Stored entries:
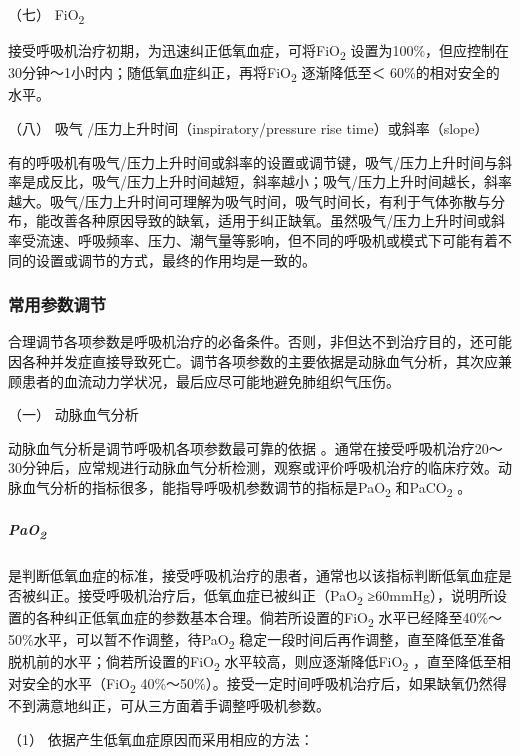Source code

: \hypertarget{text00370.htmlux5cux23CHP16-3-4-1-7}{}
（七） FiO\textsubscript{2}

接受呼吸机治疗初期，为迅速纠正低氧血症，可将FiO\textsubscript{2}
设置为100\%，但应控制在30分钟～1小时内；随低氧血症纠正，再将FiO\textsubscript{2}
逐渐降低至＜ 60\%的相对安全的水平。

\hypertarget{text00370.htmlux5cux23CHP16-3-4-1-8}{}
（八） 吸气 /压力上升时间（inspiratory/pressure rise
time）或斜率（slope）

有的呼吸机有吸气/压力上升时间或斜率的设置或调节键，吸气/压力上升时间与斜率是成反比，吸气/压力上升时间越短，斜率越小；吸气/压力上升时间越长，斜率越大。吸气/压力上升时间可理解为吸气时间，吸气时间长，有利于气体弥散与分布，能改善各种原因导致的缺氧，适用于纠正缺氧。虽然吸气/压力上升时间或斜率受流速、呼吸频率、压力、潮气量等影响，但不同的呼吸机或模式下可能有着不同的设置或调节的方式，最终的作用均是一致的。

\subsubsection{常用参数调节}

合理调节各项参数是呼吸机治疗的必备条件。否则，非但达不到治疗目的，还可能因各种并发症直接导致死亡。调节各项参数的主要依据是动脉血气分析，其次应兼顾患者的血流动力学状况，最后应尽可能地避免肺组织气压伤。

\hypertarget{text00370.htmlux5cux23CHP16-3-4-2-1}{}
（一） 动脉血气分析

动脉血气分析是调节呼吸机各项参数最可靠的依据
。通常在接受呼吸机治疗20～30分钟后，应常规进行动脉血气分析检测，观察或评价呼吸机治疗的临床疗效。动脉血气分析的指标很多，能指导呼吸机参数调节的指标是PaO\textsubscript{2}
和PaCO\textsubscript{2} 。

\subparagraph{PaO\textsubscript{2}}

是判断低氧血症的标准，接受呼吸机治疗的患者，通常也以该指标判断低氧血症是否被纠正。接受呼吸机治疗后，低氧血症已被纠正（PaO\textsubscript{2}
≥60mmHg），说明所设置的各种纠正低氧血症的参数基本合理。倘若所设置的FiO\textsubscript{2}
水平已经降至40\%～50\%水平，可以暂不作调整，待PaO\textsubscript{2}
稳定一段时间后再作调整，直至降低至准备脱机前的水平；倘若所设置的FiO\textsubscript{2}
水平较高，则应逐渐降低FiO\textsubscript{2}
，直至降低至相对安全的水平（FiO\textsubscript{2}
40\%～50\%）。接受一定时间呼吸机治疗后，如果缺氧仍然得不到满意地纠正，可从三方面着手调整呼吸机参数。

\hypertarget{text00370.htmlux5cux23CHP16-3-4-2-1-1-1}{}
（1） 依据产生低氧血症原因而采用相应的方法：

Exercise details »
Each entry above should be returned exactly as written, minus its pictures.

Problem solution »
Source code

: \hypertarget{text00370.htmlux5cux23CHP16-3-4-1-7}{}
（七） FiO\textsubscript{2}

接受呼吸机治疗初期，为迅速纠正低氧血症，可将FiO\textsubscript{2}
设置为100\%，但应控制在30分钟～1小时内；随低氧血症纠正，再将FiO\textsubscript{2}
逐渐降低至＜ 60\%的相对安全的水平。

\hypertarget{text00370.htmlux5cux23CHP16-3-4-1-8}{}
（八） 吸气 /压力上升时间（inspiratory/pressure rise
time）或斜率（slope）

有的呼吸机有吸气/压力上升时间或斜率的设置或调节键，吸气/压力上升时间与斜率是成反比，吸气/压力上升时间越短，斜率越小；吸气/压力上升时间越长，斜率越大。吸气/压力上升时间可理解为吸气时间，吸气时间长，有利于气体弥散与分布，能改善各种原因导致的缺氧，适用于纠正缺氧。虽然吸气/压力上升时间或斜率受流速、呼吸频率、压力、潮气量等影响，但不同的呼吸机或模式下可能有着不同的设置或调节的方式，最终的作用均是一致的。

\subsubsection{常用参数调节}

合理调节各项参数是呼吸机治疗的必备条件。否则，非但达不到治疗目的，还可能因各种并发症直接导致死亡。调节各项参数的主要依据是动脉血气分析，其次应兼顾患者的血流动力学状况，最后应尽可能地避免肺组织气压伤。

\hypertarget{text00370.htmlux5cux23CHP16-3-4-2-1}{}
（一） 动脉血气分析

动脉血气分析是调节呼吸机各项参数最可靠的依据
。通常在接受呼吸机治疗20～30分钟后，应常规进行动脉血气分析检测，观察或评价呼吸机治疗的临床疗效。动脉血气分析的指标很多，能指导呼吸机参数调节的指标是PaO\textsubscript{2}
和PaCO\textsubscript{2} 。

\subparagraph{PaO\textsubscript{2}}

是判断低氧血症的标准，接受呼吸机治疗的患者，通常也以该指标判断低氧血症是否被纠正。接受呼吸机治疗后，低氧血症已被纠正（PaO\textsubscript{2}
≥60mmHg），说明所设置的各种纠正低氧血症的参数基本合理。倘若所设置的FiO\textsubscript{2}
水平已经降至40\%～50\%水平，可以暂不作调整，待PaO\textsubscript{2}
稳定一段时间后再作调整，直至降低至准备脱机前的水平；倘若所设置的FiO\textsubscript{2}
水平较高，则应逐渐降低FiO\textsubscript{2}
，直至降低至相对安全的水平（FiO\textsubscript{2}
40\%～50\%）。接受一定时间呼吸机治疗后，如果缺氧仍然得不到满意地纠正，可从三方面着手调整呼吸机参数。

\hypertarget{text00370.htmlux5cux23CHP16-3-4-2-1-1-1}{}
（1） 依据产生低氧血症原因而采用相应的方法：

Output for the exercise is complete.